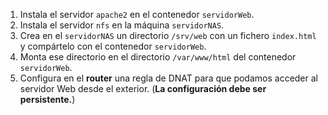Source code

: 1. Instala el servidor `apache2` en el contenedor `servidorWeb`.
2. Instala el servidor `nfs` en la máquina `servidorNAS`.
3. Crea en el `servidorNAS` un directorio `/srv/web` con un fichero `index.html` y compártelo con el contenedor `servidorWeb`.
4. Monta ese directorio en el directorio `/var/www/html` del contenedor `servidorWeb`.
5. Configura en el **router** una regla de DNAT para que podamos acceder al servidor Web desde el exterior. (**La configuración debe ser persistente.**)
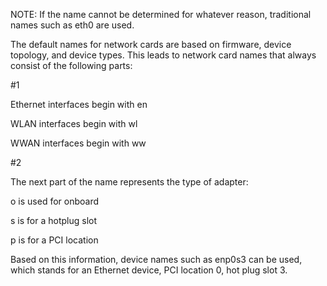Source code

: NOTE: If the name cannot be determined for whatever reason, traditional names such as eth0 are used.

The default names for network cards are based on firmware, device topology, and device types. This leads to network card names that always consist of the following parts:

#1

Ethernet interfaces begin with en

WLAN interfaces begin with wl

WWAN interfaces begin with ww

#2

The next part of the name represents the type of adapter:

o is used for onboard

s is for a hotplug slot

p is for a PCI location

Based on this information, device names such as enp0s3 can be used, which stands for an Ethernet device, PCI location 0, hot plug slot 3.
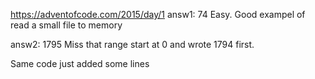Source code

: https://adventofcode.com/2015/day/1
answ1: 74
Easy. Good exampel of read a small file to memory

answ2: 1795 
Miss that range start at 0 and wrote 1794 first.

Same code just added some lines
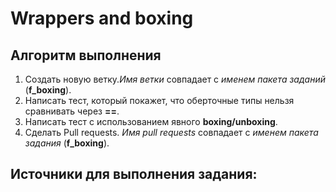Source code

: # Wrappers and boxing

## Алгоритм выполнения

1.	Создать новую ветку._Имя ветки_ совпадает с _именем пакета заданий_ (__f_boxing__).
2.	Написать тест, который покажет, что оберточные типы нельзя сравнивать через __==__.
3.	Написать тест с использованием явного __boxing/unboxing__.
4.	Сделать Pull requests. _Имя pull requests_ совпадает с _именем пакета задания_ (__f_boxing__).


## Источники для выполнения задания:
==
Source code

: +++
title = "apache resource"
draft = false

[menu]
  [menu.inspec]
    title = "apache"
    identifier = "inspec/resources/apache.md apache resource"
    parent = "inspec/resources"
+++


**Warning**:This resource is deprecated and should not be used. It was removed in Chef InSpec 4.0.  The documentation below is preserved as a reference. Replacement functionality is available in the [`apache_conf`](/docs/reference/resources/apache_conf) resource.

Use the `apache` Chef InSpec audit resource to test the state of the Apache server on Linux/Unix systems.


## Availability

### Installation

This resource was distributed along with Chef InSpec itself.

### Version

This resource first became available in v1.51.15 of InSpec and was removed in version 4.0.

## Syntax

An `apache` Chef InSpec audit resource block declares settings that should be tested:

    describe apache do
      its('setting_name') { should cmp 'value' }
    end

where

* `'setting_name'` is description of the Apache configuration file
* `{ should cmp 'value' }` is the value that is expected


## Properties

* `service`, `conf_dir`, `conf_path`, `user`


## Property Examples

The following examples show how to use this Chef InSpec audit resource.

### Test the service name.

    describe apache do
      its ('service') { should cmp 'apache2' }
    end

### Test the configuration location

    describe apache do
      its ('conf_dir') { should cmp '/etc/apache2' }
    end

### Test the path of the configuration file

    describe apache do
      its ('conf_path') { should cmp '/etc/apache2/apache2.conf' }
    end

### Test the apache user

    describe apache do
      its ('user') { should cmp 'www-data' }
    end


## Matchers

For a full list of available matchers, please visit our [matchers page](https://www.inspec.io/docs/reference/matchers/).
---
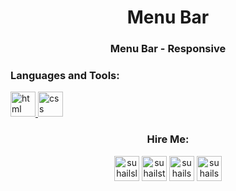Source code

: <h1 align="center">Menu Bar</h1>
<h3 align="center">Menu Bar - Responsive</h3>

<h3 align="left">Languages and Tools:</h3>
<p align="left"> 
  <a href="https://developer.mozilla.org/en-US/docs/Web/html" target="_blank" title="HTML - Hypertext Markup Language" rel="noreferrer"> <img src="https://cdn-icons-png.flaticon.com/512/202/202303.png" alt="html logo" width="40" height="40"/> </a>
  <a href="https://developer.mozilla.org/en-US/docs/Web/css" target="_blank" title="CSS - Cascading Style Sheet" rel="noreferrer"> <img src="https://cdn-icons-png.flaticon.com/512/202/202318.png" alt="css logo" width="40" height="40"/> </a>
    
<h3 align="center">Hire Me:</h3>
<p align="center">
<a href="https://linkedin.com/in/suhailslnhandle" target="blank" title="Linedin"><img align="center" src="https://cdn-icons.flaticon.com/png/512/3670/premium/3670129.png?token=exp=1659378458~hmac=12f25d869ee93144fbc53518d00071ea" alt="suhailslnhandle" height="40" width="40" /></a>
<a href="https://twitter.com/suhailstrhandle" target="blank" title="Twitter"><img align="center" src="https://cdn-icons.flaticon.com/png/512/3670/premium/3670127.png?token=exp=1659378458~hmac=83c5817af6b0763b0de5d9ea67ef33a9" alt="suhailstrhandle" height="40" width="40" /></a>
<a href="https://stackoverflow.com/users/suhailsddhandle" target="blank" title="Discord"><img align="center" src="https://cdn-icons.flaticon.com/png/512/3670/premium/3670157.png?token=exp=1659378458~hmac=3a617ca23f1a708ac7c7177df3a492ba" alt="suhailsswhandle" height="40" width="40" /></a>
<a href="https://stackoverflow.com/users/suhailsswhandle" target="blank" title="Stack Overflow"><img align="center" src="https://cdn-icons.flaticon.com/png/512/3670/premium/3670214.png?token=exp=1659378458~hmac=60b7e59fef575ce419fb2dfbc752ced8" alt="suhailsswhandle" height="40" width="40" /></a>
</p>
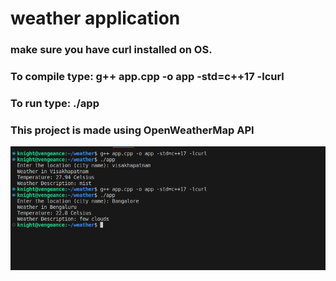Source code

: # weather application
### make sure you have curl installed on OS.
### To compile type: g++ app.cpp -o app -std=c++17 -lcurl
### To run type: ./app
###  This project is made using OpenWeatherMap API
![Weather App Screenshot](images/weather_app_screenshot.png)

• _EXERCISE_
Provide only the number of lines from the material above that include the word "contenedor".

• _EXERCISE ANSWER_
3